Task details: For the entries below, the expected answer is the line with "4. Click on Force Poll.", the line with "6. Click OK.", and every line between them, exactly as written, and nothing more.

*** Opening of Dataset entries ***

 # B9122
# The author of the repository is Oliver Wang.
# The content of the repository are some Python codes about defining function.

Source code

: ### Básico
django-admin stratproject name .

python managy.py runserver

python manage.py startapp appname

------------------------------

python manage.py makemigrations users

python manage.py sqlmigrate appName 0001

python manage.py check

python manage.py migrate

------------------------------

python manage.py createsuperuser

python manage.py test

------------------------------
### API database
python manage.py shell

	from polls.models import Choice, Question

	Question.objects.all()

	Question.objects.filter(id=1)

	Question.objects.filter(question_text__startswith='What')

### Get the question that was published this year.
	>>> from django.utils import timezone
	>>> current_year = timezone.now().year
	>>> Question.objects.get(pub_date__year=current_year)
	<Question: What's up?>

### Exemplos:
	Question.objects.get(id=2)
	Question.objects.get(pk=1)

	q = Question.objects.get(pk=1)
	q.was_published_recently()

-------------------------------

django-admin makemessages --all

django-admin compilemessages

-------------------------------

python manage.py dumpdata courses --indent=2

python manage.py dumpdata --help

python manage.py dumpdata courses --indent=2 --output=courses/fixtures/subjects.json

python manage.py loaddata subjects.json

*** Close of Dataset entries ***
*** Opening of Dataset entries ***

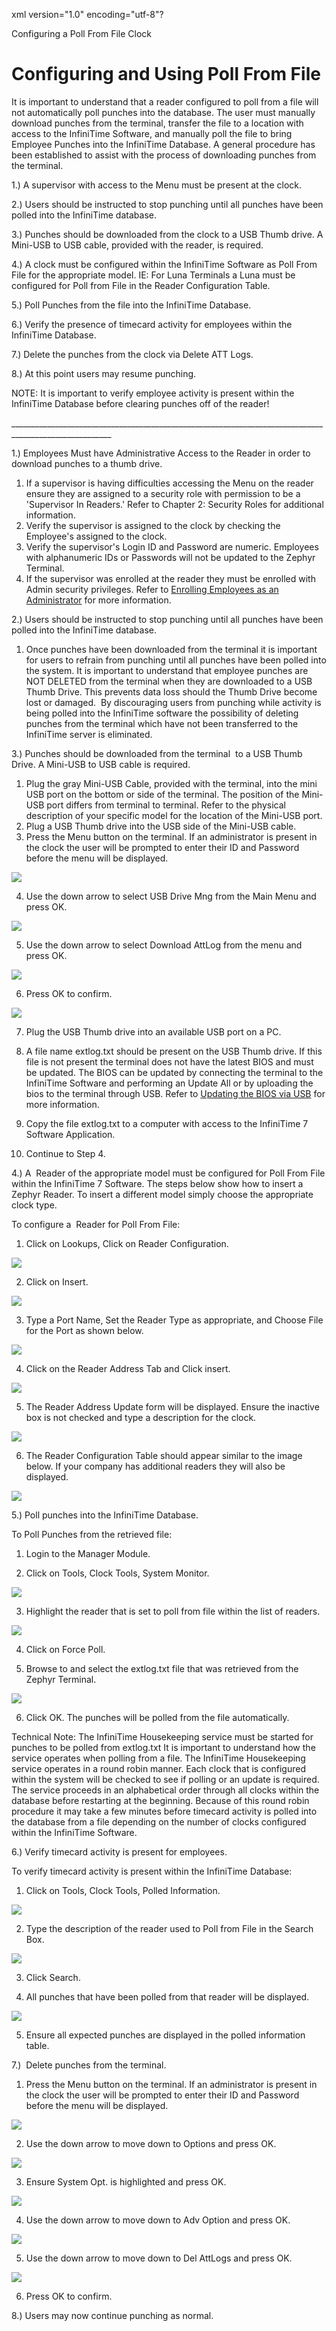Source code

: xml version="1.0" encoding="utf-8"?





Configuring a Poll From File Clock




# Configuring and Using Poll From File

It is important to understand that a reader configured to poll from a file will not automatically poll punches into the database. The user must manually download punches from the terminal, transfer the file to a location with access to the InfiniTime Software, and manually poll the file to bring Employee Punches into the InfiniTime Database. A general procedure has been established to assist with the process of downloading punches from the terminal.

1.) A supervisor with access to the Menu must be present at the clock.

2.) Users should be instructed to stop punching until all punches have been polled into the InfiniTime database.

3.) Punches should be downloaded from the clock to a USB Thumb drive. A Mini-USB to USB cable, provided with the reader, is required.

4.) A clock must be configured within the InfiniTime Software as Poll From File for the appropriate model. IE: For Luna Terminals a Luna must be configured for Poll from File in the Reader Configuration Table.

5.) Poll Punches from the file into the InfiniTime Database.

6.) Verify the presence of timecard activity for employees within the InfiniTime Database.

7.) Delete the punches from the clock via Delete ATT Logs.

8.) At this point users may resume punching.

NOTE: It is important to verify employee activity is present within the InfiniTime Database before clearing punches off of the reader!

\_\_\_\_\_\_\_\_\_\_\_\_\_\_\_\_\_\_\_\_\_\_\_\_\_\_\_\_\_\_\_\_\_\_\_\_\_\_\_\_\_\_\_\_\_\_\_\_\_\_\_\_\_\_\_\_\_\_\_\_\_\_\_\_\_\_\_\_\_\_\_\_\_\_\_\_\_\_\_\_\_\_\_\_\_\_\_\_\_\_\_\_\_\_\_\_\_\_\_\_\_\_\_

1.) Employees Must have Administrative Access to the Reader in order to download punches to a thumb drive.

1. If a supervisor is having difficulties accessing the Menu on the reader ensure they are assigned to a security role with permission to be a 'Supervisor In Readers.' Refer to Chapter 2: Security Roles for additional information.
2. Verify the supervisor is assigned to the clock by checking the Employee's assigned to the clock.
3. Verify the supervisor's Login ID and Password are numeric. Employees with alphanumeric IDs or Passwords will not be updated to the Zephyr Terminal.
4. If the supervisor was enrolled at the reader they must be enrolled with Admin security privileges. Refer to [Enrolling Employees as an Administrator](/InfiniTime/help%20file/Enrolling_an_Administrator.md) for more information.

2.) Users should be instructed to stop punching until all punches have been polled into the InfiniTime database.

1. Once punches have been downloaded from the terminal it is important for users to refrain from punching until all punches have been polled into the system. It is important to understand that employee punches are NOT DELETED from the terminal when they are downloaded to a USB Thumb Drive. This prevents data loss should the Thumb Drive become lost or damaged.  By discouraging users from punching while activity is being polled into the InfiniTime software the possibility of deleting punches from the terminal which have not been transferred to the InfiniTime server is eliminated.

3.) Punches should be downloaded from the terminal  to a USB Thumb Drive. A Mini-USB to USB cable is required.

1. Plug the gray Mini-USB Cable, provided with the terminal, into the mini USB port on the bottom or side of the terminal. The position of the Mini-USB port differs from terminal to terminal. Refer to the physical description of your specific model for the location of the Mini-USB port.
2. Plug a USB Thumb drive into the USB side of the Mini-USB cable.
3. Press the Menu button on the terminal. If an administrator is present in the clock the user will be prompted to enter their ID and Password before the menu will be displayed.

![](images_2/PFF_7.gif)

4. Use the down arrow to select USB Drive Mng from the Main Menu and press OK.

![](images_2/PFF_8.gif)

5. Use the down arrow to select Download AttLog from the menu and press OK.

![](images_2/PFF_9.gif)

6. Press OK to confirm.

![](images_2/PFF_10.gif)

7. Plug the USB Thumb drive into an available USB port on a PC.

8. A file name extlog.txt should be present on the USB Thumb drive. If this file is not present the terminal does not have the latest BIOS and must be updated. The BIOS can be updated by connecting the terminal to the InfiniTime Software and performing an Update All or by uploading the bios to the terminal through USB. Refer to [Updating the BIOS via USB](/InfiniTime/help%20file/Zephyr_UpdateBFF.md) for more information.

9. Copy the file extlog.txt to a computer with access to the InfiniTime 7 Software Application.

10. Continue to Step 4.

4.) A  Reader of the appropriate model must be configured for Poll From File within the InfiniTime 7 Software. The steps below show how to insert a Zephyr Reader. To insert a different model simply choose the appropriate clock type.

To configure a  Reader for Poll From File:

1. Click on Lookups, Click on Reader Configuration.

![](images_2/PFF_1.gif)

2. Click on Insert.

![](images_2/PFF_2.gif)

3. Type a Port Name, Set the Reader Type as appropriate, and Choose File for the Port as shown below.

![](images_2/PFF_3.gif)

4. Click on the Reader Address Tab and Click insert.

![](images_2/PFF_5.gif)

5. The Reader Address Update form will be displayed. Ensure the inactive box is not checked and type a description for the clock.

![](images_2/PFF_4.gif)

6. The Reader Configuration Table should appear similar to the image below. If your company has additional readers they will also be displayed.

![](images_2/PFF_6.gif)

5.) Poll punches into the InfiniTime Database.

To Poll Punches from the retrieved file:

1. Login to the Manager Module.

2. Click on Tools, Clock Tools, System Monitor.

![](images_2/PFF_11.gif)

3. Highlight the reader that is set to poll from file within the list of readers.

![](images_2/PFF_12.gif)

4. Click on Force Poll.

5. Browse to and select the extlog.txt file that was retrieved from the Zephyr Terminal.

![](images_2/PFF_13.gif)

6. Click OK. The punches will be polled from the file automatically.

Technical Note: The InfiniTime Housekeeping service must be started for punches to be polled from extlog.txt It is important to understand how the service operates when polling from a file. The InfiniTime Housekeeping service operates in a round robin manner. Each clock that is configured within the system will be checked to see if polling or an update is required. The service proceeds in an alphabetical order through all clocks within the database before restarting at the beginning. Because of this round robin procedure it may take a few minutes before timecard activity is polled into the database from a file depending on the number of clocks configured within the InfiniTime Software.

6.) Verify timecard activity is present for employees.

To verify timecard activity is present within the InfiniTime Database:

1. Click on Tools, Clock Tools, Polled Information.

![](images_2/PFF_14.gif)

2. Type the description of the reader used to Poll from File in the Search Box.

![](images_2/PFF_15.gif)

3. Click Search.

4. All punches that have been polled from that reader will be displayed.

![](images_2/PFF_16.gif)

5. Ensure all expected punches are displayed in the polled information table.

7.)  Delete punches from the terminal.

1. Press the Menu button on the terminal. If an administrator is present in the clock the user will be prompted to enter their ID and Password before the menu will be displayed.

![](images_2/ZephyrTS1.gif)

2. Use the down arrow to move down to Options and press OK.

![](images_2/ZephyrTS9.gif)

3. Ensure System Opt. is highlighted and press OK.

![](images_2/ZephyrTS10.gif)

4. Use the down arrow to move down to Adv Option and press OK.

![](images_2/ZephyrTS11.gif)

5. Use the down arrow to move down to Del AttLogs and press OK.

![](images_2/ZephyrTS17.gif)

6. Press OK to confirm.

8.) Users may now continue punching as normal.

*** Close of Dataset entries ***

Task result:
4. Click on Force Poll.

5. Browse to and select the extlog.txt file that was retrieved from the Zephyr Terminal.

![](images_2/PFF_13.gif)

6. Click OK. The punches will be polled from the file automatically.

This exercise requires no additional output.